(EXERCISE OBJECTIVE): Give the number of lines in the following entries that contain the word "discípulos", with nothing added.

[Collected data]
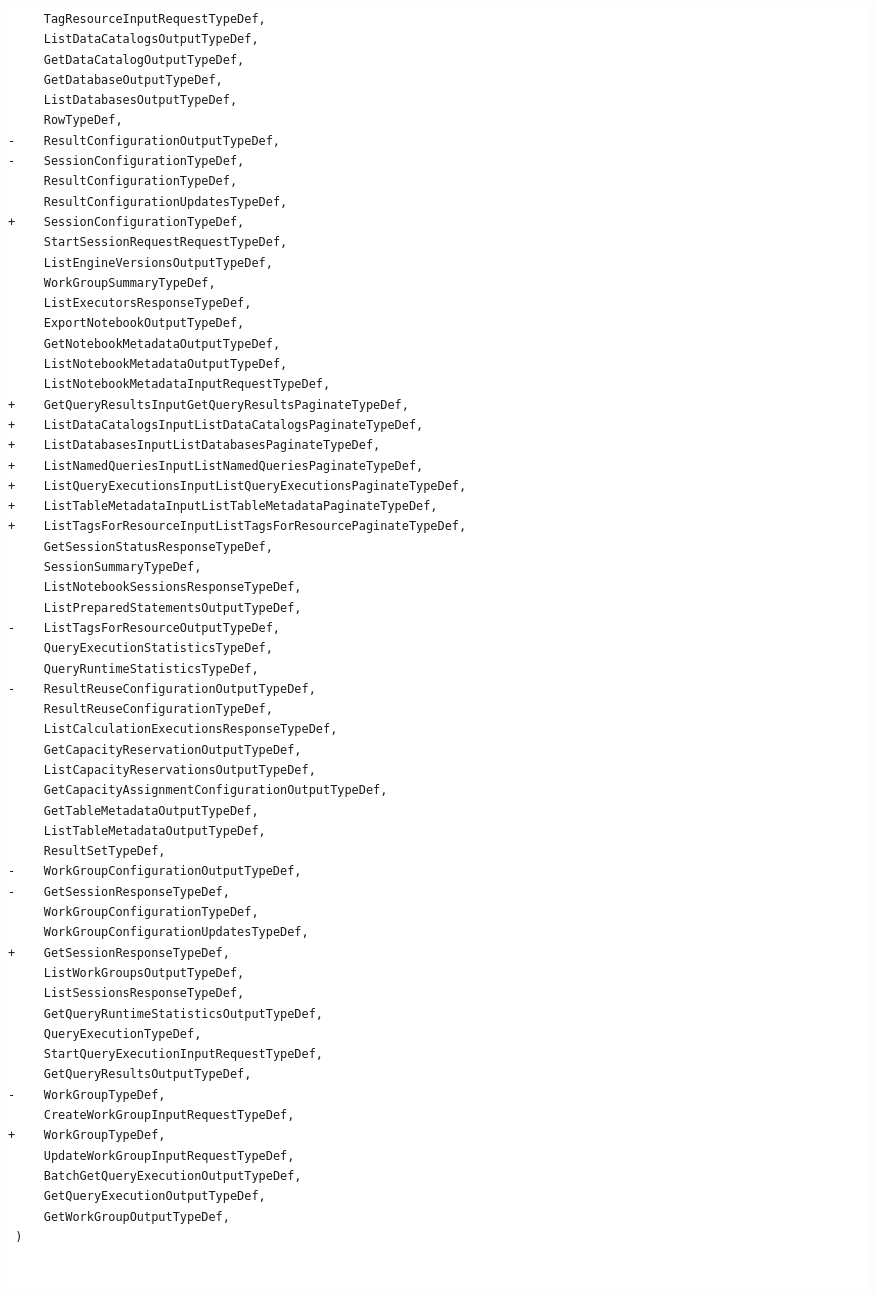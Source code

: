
 ```
     TagResourceInputRequestTypeDef,
     ListDataCatalogsOutputTypeDef,
     GetDataCatalogOutputTypeDef,
     GetDatabaseOutputTypeDef,
     ListDatabasesOutputTypeDef,
     RowTypeDef,
-    ResultConfigurationOutputTypeDef,
-    SessionConfigurationTypeDef,
     ResultConfigurationTypeDef,
     ResultConfigurationUpdatesTypeDef,
+    SessionConfigurationTypeDef,
     StartSessionRequestRequestTypeDef,
     ListEngineVersionsOutputTypeDef,
     WorkGroupSummaryTypeDef,
     ListExecutorsResponseTypeDef,
     ExportNotebookOutputTypeDef,
     GetNotebookMetadataOutputTypeDef,
     ListNotebookMetadataOutputTypeDef,
     ListNotebookMetadataInputRequestTypeDef,
+    GetQueryResultsInputGetQueryResultsPaginateTypeDef,
+    ListDataCatalogsInputListDataCatalogsPaginateTypeDef,
+    ListDatabasesInputListDatabasesPaginateTypeDef,
+    ListNamedQueriesInputListNamedQueriesPaginateTypeDef,
+    ListQueryExecutionsInputListQueryExecutionsPaginateTypeDef,
+    ListTableMetadataInputListTableMetadataPaginateTypeDef,
+    ListTagsForResourceInputListTagsForResourcePaginateTypeDef,
     GetSessionStatusResponseTypeDef,
     SessionSummaryTypeDef,
     ListNotebookSessionsResponseTypeDef,
     ListPreparedStatementsOutputTypeDef,
-    ListTagsForResourceOutputTypeDef,
     QueryExecutionStatisticsTypeDef,
     QueryRuntimeStatisticsTypeDef,
-    ResultReuseConfigurationOutputTypeDef,
     ResultReuseConfigurationTypeDef,
     ListCalculationExecutionsResponseTypeDef,
     GetCapacityReservationOutputTypeDef,
     ListCapacityReservationsOutputTypeDef,
     GetCapacityAssignmentConfigurationOutputTypeDef,
     GetTableMetadataOutputTypeDef,
     ListTableMetadataOutputTypeDef,
     ResultSetTypeDef,
-    WorkGroupConfigurationOutputTypeDef,
-    GetSessionResponseTypeDef,
     WorkGroupConfigurationTypeDef,
     WorkGroupConfigurationUpdatesTypeDef,
+    GetSessionResponseTypeDef,
     ListWorkGroupsOutputTypeDef,
     ListSessionsResponseTypeDef,
     GetQueryRuntimeStatisticsOutputTypeDef,
     QueryExecutionTypeDef,
     StartQueryExecutionInputRequestTypeDef,
     GetQueryResultsOutputTypeDef,
-    WorkGroupTypeDef,
     CreateWorkGroupInputRequestTypeDef,
+    WorkGroupTypeDef,
     UpdateWorkGroupInputRequestTypeDef,
     BatchGetQueryExecutionOutputTypeDef,
     GetQueryExecutionOutputTypeDef,
     GetWorkGroupOutputTypeDef,
 )
 
 
```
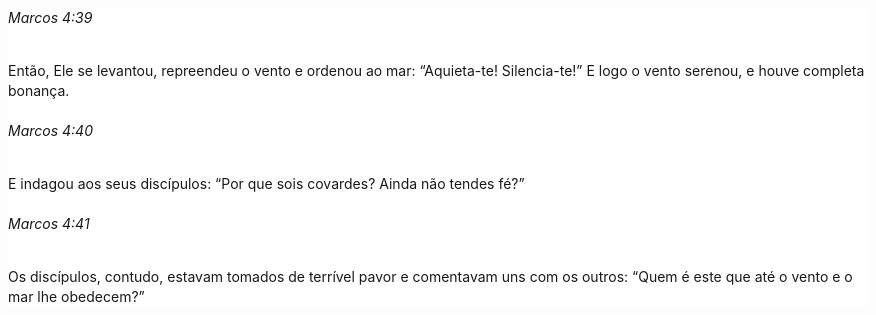 ###### Marcos 4:39

Então, Ele se levantou, repreendeu o vento e ordenou ao mar: “Aquieta-te! Silencia-te!” E logo o vento serenou, e houve completa bonança.

###### Marcos 4:40

E indagou aos seus discípulos: “Por que sois covardes? Ainda não tendes fé?”

###### Marcos 4:41

Os discípulos, contudo, estavam tomados de terrível pavor e comentavam uns com os outros: “Quem é este que até o vento e o mar lhe obedecem?”

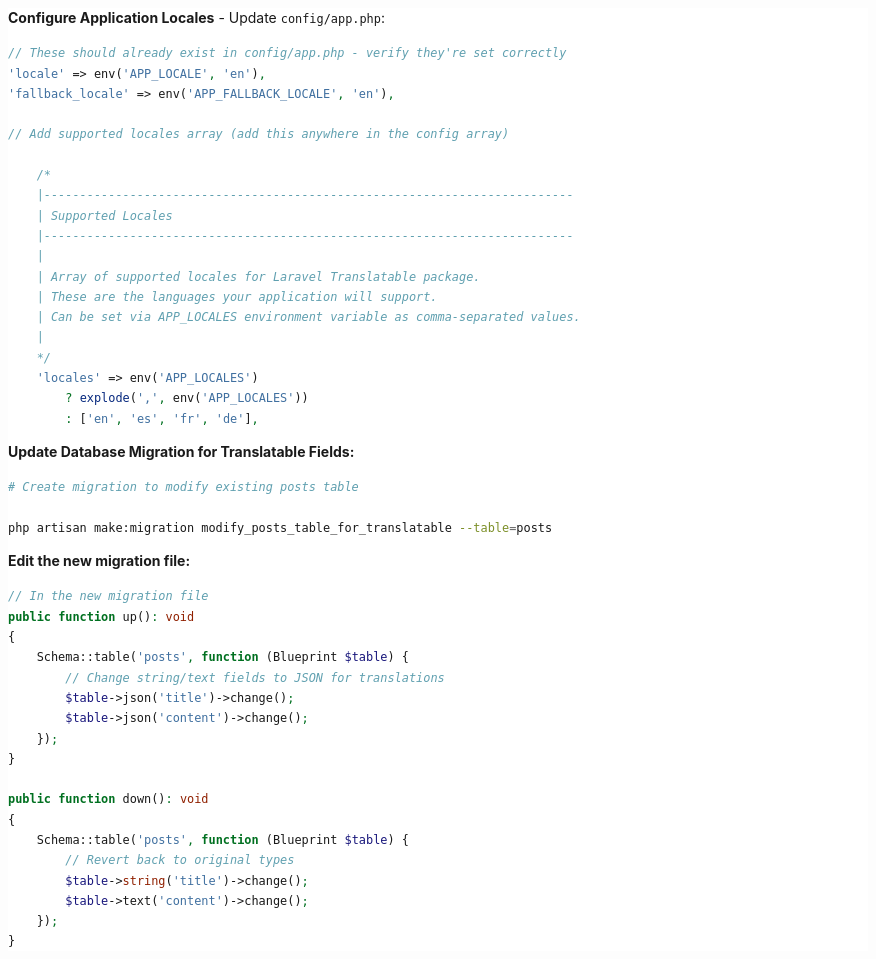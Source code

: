 **Configure Application Locales** - Update `config/app.php`:

```php
// These should already exist in config/app.php - verify they're set correctly
'locale' => env('APP_LOCALE', 'en'),
'fallback_locale' => env('APP_FALLBACK_LOCALE', 'en'),

// Add supported locales array (add this anywhere in the config array)

    /*
    |--------------------------------------------------------------------------
    | Supported Locales
    |--------------------------------------------------------------------------
    |
    | Array of supported locales for Laravel Translatable package.
    | These are the languages your application will support.
    | Can be set via APP_LOCALES environment variable as comma-separated values.
    |
    */
    'locales' => env('APP_LOCALES')
        ? explode(',', env('APP_LOCALES'))
        : ['en', 'es', 'fr', 'de'],
```

**Update Database Migration for Translatable Fields:**

```bash
# Create migration to modify existing posts table

php artisan make:migration modify_posts_table_for_translatable --table=posts
```

**Edit the new migration file:**

```php
// In the new migration file
public function up(): void
{
    Schema::table('posts', function (Blueprint $table) {
        // Change string/text fields to JSON for translations
        $table->json('title')->change();
        $table->json('content')->change();
    });
}

public function down(): void
{
    Schema::table('posts', function (Blueprint $table) {
        // Revert back to original types
        $table->string('title')->change();
        $table->text('content')->change();
    });
}
```
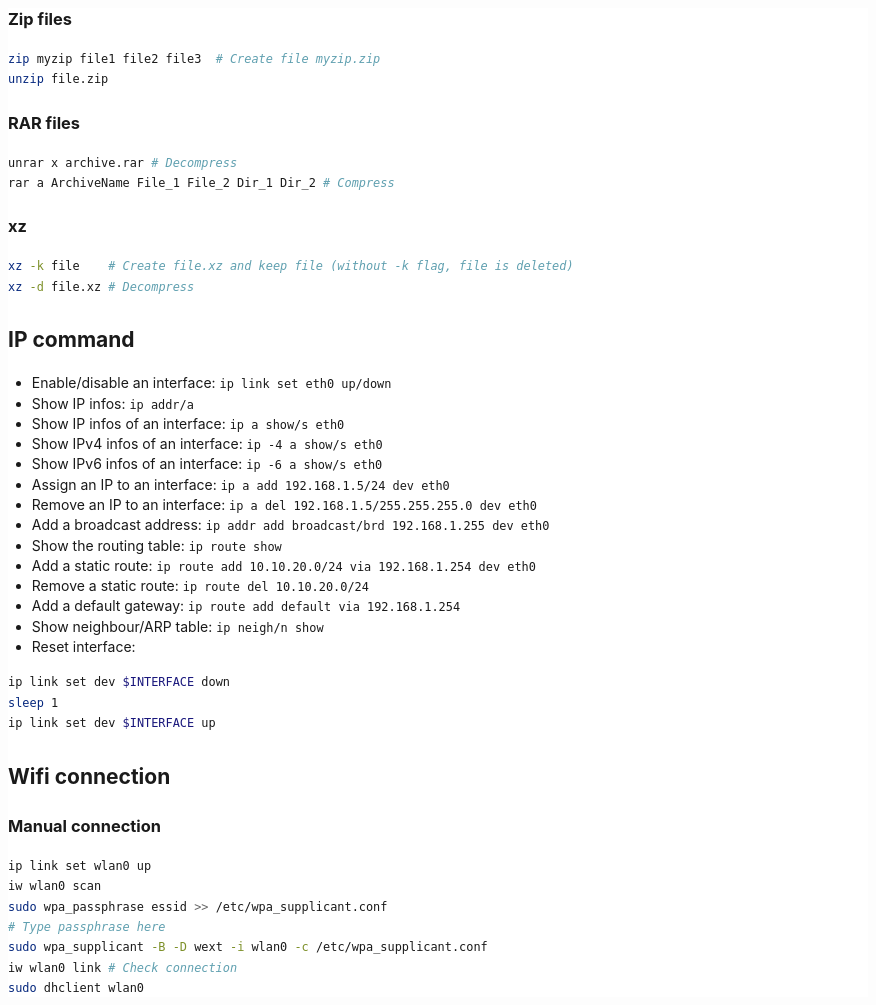 ### Zip files
```bash
zip myzip file1 file2 file3  # Create file myzip.zip
unzip file.zip
```

### RAR files
```bash
unrar x archive.rar # Decompress
rar a ArchiveName File_1 File_2 Dir_1 Dir_2 # Compress
```

### xz
```bash
xz -k file    # Create file.xz and keep file (without -k flag, file is deleted)
xz -d file.xz # Decompress
```



## IP command
* Enable/disable an interface: `ip link set eth0 up/down`
* Show IP infos: `ip addr/a`
* Show IP infos of an interface: `ip a show/s eth0`
* Show IPv4 infos of an interface: `ip -4 a show/s eth0`
* Show IPv6 infos of an interface: `ip -6 a show/s eth0`
* Assign an IP to an interface: `ip a add 192.168.1.5/24 dev eth0`
* Remove an IP to an interface: `ip a del 192.168.1.5/255.255.255.0 dev eth0`
* Add a broadcast address: `ip addr add broadcast/brd 192.168.1.255 dev eth0`
* Show the routing table: `ip route show`
* Add a static route: `ip route add 10.10.20.0/24 via 192.168.1.254 dev eth0`
* Remove a static route: `ip route del 10.10.20.0/24`
* Add a default gateway: `ip route add default via 192.168.1.254`
* Show neighbour/ARP table: `ip neigh/n show`
* Reset interface:
```bash
ip link set dev $INTERFACE down
sleep 1
ip link set dev $INTERFACE up
```

## Wifi connection
### Manual connection
```bash
ip link set wlan0 up
iw wlan0 scan
sudo wpa_passphrase essid >> /etc/wpa_supplicant.conf
# Type passphrase here
sudo wpa_supplicant -B -D wext -i wlan0 -c /etc/wpa_supplicant.conf
iw wlan0 link # Check connection
sudo dhclient wlan0
```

(PROBLEM SOLUTION): 2